• [Directions]: Check each line below for the word "Winter" and give the number of lines that have it, nothing more.

_ _ _ _ _

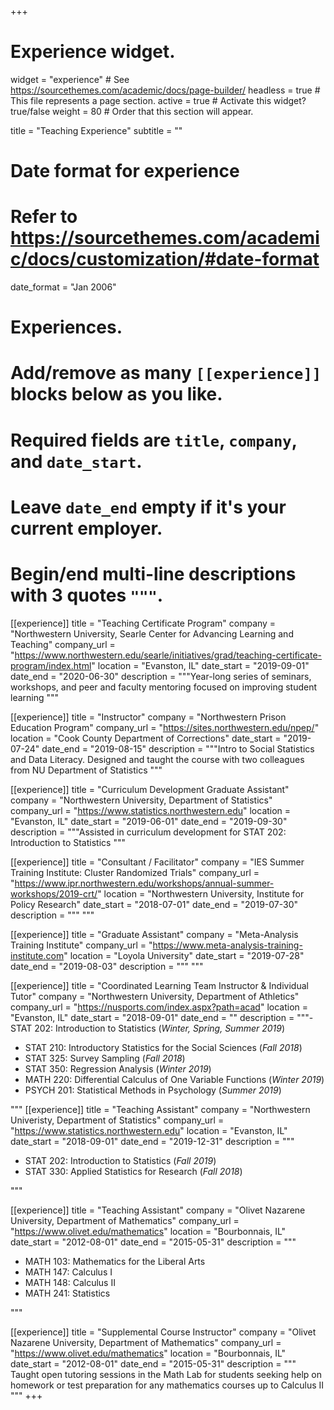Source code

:+++
# Experience widget.
widget = "experience"  # See https://sourcethemes.com/academic/docs/page-builder/
headless = true  # This file represents a page section.
active = true  # Activate this widget? true/false
weight = 80  # Order that this section will appear.

title = "Teaching Experience"
subtitle = ""

# Date format for experience
#   Refer to https://sourcethemes.com/academic/docs/customization/#date-format
date_format = "Jan 2006"

# Experiences.
#   Add/remove as many `[[experience]]` blocks below as you like.
#   Required fields are `title`, `company`, and `date_start`.
#   Leave `date_end` empty if it's your current employer.
#   Begin/end multi-line descriptions with 3 quotes `"""`.

[[experience]]
  title = "Teaching Certificate Program"
  company = "Northwestern University, Searle Center for Advancing Learning and Teaching"
  company_url = "https://www.northwestern.edu/searle/initiatives/grad/teaching-certificate-program/index.html"
  location = "Evanston, IL"
  date_start = "2019-09-01"
  date_end = "2020-06-30"
  description = """Year-long series of seminars, workshops, and peer and faculty mentoring focused on improving student learning
"""

[[experience]]
  title = "Instructor"
  company = "Northwestern Prison Education Program"
  company_url = "https://sites.northwestern.edu/npep/"
  location = "Cook County Department of Corrections"
  date_start = "2019-07-24"
  date_end = "2019-08-15"
  description = """Intro to Social Statistics and Data Literacy. 
  Designed and taught the course with two colleagues from NU Department of Statistics
"""

[[experience]]
  title = "Curriculum Development Graduate Assistant"
  company = "Northwestern University, Department of Statistics"
  company_url = "https://www.statistics.northwestern.edu"
  location = "Evanston, IL"
  date_start = "2019-06-01"
  date_end = "2019-09-30"
  description = """Assisted in curriculum development for STAT 202: Introduction to Statistics
"""

[[experience]]
  title = "Consultant / Facilitator"
  company = "IES Summer Training Institute: Cluster Randomized Trials"
  company_url = "https://www.ipr.northwestern.edu/workshops/annual-summer-workshops/2019-crt/"
  location = "Northwestern University, Institute for Policy Research"
  date_start = "2018-07-01"
  date_end = "2019-07-30"
  description = """
"""

[[experience]]
  title = "Graduate Assistant"
  company = "Meta-Analysis Training Institute"
  company_url = "https://www.meta-analysis-training-institute.com"
  location = "Loyola University"
  date_start = "2019-07-28"
  date_end = "2019-08-03"
  description = """
"""

[[experience]]
  title = "Coordinated Learning Team Instructor & Individual Tutor"
  company = "Northwestern University, Department of Athletics"
  company_url = "https://nusports.com/index.aspx?path=acad"
  location = "Evanston, IL"
  date_start = "2018-09-01"
  date_end = ""
  description = """- STAT 202: Introduction to Statistics (*Winter, Spring, Summer 2019*)
- STAT 210: Introductory Statistics for the Social Sciences (*Fall 2018*)
- STAT 325: Survey Sampling (*Fall 2018*)
- STAT 350: Regression Analysis (*Winter 2019*)
- MATH 220: Differential Calculus of One Variable Functions (*Winter 2019*)
- PSYCH 201: Statistical Methods in Psychology (*Summer 2019*)

"""
[[experience]]
  title = "Teaching Assistant"
  company = "Northwestern Univeristy, Department of Statistics"
  company_url = "https://www.statistics.northwestern.edu"
  location = "Evanston, IL"
  date_start = "2018-09-01"
  date_end = "2019-12-31"
  description = """
  - STAT 202: Introduction to Statistics (*Fall 2019*)
  - STAT 330: Applied Statistics for Research (*Fall 2018*)

"""

[[experience]]
  title = "Teaching Assistant"
  company = "Olivet Nazarene University, Department of Mathematics"
  company_url = "https://www.olivet.edu/mathematics"
  location = "Bourbonnais, IL"
  date_start = "2012-08-01"
  date_end = "2015-05-31"
  description = """
  - MATH 103: Mathematics for the Liberal Arts
  - MATH 147: Calculus I
  - MATH 148: Calculus II
  - MATH 241: Statistics

"""

[[experience]]
  title = "Supplemental Course Instructor"
  company = "Olivet Nazarene University, Department of Mathematics"
  company_url = "https://www.olivet.edu/mathematics"
  location = "Bourbonnais, IL"
  date_start = "2012-08-01"
  date_end = "2015-05-31"
  description = """
Taught open tutoring sessions in the Math Lab for students seeking help 
on homework or test preparation for any mathematics courses up to 
Calculus II
"""
+++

_ _ _ _ _

• [Reply to the task]: 3